If a line below contains the word "very", count it. Please give the total and nothing else.

■ **Data extract**
----
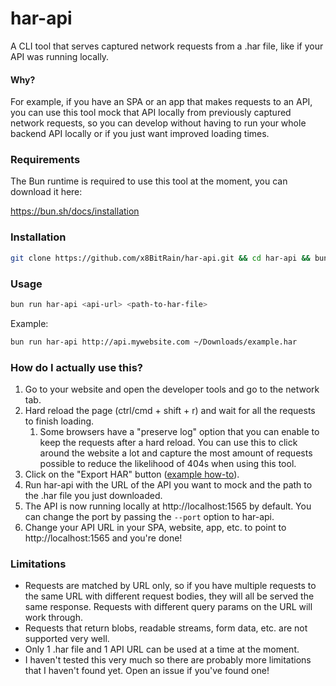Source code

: # har-api

A CLI tool that serves captured network requests from a .har file, like if your API was running locally.

#### Why?

For example, if you have an SPA or an app that makes requests to an API, you can use this tool mock that API locally from previously captured network requests, so you can develop without having to run your whole backend API locally or if you just want improved loading times.

### Requirements

The Bun runtime is required to use this tool at the moment, you can download it here: 

https://bun.sh/docs/installation

### Installation

```sh
git clone https://github.com/x8BitRain/har-api.git && cd har-api && bun install
```

### Usage

```sh
bun run har-api <api-url> <path-to-har-file>
```
Example:

```sh
bun run har-api http://api.mywebsite.com ~/Downloads/example.har
```

### How do I actually use this?

1. Go to your website and open the developer tools and go to the network tab.
2. Hard reload the page (ctrl/cmd + shift + r) and wait for all the requests to finish loading.
   1. Some browsers have a "preserve log" option that you can enable to keep the requests after a hard reload. You can use this to click around the website a lot and capture the most amount of requests possible to reduce the likelihood of 404s when using this tool.
3. Click on the "Export HAR" button ([example how-to](https://help.okta.com/oag/en-us/content/topics/access-gateway/troubleshooting-with-har.htm)).
4. Run har-api with the URL of the API you want to mock and the path to the .har file you just downloaded.
5. The API is now running locally at http://localhost:1565 by default. You can change the port by passing the `--port` option to har-api.
6. Change your API URL in your SPA, website, app, etc. to point to http://localhost:1565 and you're done!

### Limitations

- Requests are matched by URL only, so if you have multiple requests to the same URL with different request bodies, they will all be served the same response. Requests with different query params on the URL will work through.
- Requests that return blobs, readable streams, form data, etc. are not supported very well.
- Only 1 .har file and 1 API URL can be used at a time at the moment.
- I haven't tested this very much so there are probably more limitations that I haven't found yet. Open an issue if you've found one!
----
■ **Solution for this task**
2